# Thermopolis, WY



## COstu (Apr 27, 2011)

Heading up to the hot springs in Thermopolis for a long weekend later this month. The friends we're going with are golfing, which I don't, so was thinking of taking the bike. Has anyone done any riding up there? Any MTB trails or road route recommendations?


----------



## PaulMark (Apr 18, 2012)

*Also Thermopolis bound*

I will be in Thermopolis during the last week of April. I am thinking any riding there would be good. It doesn't look like you are getting any feedback. What have you found. What was your experience if you've already gone?


----------



## moneyman (Jan 30, 2004)

PaulMark said:


> I will be in Thermopolis during the last week of April. I am thinking any riding there would be good. It doesn't look like you are getting any feedback. What have you found. What was your experience if you've already gone?

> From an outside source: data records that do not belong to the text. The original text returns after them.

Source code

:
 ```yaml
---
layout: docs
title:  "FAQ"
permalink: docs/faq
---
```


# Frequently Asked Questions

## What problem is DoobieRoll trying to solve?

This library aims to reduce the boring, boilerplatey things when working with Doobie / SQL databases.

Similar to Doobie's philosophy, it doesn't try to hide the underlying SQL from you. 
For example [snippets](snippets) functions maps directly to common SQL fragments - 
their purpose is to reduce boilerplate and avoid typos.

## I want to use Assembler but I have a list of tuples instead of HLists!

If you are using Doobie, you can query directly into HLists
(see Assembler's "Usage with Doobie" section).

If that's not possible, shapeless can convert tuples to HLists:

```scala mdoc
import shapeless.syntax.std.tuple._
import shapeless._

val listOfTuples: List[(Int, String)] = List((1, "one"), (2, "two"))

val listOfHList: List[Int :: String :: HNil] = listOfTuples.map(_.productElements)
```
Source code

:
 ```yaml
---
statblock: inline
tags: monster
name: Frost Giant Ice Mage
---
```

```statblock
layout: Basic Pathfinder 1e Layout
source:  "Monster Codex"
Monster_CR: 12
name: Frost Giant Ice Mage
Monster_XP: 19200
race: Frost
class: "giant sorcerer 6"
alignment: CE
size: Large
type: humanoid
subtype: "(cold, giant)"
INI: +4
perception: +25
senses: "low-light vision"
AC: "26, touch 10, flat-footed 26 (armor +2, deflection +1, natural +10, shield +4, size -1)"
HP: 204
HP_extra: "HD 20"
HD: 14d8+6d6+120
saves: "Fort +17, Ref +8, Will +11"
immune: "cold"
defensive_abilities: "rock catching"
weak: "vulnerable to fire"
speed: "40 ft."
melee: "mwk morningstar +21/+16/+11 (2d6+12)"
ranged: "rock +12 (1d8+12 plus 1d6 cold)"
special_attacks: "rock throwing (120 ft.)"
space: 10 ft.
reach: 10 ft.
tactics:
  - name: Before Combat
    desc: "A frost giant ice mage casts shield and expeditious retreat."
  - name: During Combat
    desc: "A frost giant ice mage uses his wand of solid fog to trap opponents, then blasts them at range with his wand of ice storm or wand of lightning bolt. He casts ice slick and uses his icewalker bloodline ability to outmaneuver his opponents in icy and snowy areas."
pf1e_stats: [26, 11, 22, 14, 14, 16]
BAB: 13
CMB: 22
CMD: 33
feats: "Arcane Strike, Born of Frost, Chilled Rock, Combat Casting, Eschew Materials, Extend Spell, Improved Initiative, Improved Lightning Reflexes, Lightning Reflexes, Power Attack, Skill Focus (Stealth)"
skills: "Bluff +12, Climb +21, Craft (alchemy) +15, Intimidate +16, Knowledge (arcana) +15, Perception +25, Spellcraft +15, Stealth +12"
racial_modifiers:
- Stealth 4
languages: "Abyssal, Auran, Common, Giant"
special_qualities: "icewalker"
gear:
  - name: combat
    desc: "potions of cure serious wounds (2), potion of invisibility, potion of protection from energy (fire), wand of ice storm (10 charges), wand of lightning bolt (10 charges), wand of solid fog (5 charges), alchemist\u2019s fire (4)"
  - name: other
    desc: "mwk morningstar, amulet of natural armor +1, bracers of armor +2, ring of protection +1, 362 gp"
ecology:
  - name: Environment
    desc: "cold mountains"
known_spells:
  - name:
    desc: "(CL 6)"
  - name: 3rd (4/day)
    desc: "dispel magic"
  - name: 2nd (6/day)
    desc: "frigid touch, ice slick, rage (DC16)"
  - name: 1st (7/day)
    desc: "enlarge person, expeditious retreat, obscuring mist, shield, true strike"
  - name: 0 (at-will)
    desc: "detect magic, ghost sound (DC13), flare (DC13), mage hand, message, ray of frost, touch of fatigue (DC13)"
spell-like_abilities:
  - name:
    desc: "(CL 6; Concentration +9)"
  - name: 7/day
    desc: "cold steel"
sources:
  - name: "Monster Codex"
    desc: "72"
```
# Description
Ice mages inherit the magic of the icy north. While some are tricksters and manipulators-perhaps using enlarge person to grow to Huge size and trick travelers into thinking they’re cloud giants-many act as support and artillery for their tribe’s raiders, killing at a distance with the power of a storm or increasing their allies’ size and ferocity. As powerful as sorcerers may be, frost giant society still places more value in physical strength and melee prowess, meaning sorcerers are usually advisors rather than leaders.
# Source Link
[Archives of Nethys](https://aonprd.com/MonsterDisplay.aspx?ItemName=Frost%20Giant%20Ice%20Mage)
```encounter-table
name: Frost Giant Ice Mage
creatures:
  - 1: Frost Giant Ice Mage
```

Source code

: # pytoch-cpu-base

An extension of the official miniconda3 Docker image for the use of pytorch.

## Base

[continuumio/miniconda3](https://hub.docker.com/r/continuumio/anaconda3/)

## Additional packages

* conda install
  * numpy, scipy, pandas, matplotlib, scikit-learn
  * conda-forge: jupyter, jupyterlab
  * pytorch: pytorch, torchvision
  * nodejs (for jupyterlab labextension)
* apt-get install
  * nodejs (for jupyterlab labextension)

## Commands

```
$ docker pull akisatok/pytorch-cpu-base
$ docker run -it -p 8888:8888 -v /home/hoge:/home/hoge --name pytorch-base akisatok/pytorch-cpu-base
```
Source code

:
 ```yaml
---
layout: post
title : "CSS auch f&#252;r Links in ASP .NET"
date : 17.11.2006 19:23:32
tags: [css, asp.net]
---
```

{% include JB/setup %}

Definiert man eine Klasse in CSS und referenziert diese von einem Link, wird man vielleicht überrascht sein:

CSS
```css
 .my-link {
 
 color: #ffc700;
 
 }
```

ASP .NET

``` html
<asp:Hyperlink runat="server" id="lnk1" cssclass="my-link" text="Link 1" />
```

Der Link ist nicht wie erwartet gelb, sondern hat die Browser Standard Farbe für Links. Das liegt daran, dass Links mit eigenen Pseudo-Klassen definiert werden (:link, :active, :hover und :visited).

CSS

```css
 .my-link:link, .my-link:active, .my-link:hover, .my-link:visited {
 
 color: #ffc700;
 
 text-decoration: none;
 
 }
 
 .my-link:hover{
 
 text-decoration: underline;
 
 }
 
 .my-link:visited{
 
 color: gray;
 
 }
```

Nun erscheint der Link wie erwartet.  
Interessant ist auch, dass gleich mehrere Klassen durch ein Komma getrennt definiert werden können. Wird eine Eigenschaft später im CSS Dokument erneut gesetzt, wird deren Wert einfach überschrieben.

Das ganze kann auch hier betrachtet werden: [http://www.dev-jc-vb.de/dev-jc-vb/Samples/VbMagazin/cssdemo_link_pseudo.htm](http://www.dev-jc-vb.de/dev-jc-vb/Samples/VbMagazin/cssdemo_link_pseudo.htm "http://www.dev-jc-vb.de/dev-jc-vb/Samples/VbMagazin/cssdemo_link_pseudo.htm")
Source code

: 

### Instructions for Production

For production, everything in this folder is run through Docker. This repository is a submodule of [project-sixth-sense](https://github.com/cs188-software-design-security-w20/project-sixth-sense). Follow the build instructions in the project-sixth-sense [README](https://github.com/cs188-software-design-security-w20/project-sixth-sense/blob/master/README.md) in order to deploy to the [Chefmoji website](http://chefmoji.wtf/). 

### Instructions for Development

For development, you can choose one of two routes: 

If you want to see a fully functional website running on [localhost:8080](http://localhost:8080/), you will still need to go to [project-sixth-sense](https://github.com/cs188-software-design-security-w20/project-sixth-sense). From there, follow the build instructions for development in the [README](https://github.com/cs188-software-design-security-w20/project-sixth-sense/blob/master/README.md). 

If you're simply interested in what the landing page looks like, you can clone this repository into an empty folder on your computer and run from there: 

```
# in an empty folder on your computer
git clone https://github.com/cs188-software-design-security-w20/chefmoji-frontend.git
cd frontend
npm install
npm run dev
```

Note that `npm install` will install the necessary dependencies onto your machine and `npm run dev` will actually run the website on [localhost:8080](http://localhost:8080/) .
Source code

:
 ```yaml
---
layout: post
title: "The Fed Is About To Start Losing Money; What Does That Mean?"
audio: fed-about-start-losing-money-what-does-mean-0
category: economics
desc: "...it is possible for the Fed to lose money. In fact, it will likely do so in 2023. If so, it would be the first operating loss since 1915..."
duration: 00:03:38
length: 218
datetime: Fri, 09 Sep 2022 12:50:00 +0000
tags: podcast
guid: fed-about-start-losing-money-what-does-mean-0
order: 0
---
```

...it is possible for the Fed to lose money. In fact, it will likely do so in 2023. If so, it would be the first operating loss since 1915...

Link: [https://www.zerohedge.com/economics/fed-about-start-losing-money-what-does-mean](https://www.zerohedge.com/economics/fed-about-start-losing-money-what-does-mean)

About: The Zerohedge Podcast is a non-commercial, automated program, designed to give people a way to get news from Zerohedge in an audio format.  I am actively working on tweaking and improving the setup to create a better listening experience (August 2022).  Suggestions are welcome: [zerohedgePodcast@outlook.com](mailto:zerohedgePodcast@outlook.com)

Are you guys from Wyoming? If not, there is one thing you should understand: There are simply not all that many paved roads in some areas. The highway out of Thermop both ways, towards the Wind River Canyon and into the canyon always looked like fun to me, but the traffic is pretty thick at times and there is not much of a shoulder. North to Worland is pretty, in a Wyoming way, but it's busy as well. You might try a ride around Hot Springs state park, but watch out for the Buffalo. Not much mileage there, but some pretty good hills. There are some county roads that follow the river, but again, I am not sure if they are paved or not. 

One suggestion: Drive to Worland then head east to Tensleep. Park in Tensleep and ride up the canyon towards the Powder River Pass. I don't think that it will be too busy with motorhomes yet, and its been a really mild winter so there is not much snow on top.

On the other hand, don't let me discourage you. If I was in Thermop, I would check out those county roads, myself. My second choice would be to ride towards Worland following the river. 

And I would never leave the area without a stop for lunch or dinner at Butch's Place in Kirby, just a few miles north of Thermop. Great hamburgers, kitschy atmosphere, and completely unhealthy food. But I love the place and have eaten there for years each time I go through. You find Kirby by watching for the Wyoming Whiskey silo on the east side of the highway.

Weather in the basin (you will be in the Bighorn Basin) can be really, really nice at that time of the year. 70s and 80s would not be uncommon. Also, the wind is generally under control. 

Another thought is highway 120 to Cody. Good time of the year to do that as well, since the tourists haven't arived in force just yet.

Sorry I didn't respond earlier, but I was hoping someone a little closer would answer. I live in Cheyenne, which is 300+ miles from Thermop. I do get through there several times a year, though. Have a great time!


----------



## COstu (Apr 27, 2011)

Thanks for the suggestions. Not from WY, I live down in Loveland but heading up for the weekend. Not sure if I'll get any riding in now since I am getting beat down by a nasty head cold. Guess I'll just have to soak in the hot springs, life could be worse!


----------



## moneyman (Jan 30, 2004)

COstu said:


> Thanks for the suggestions. Not from WY, I live down in Loveland but heading up for the weekend. Not sure if I'll get any riding in now since I am getting beat down by a nasty head cold. Guess I'll just have to soak in the hot springs, life could be worse!


Sorry about your cold. The Star Plunge will help! Still, get to Butch's. Its worth the trip.


----------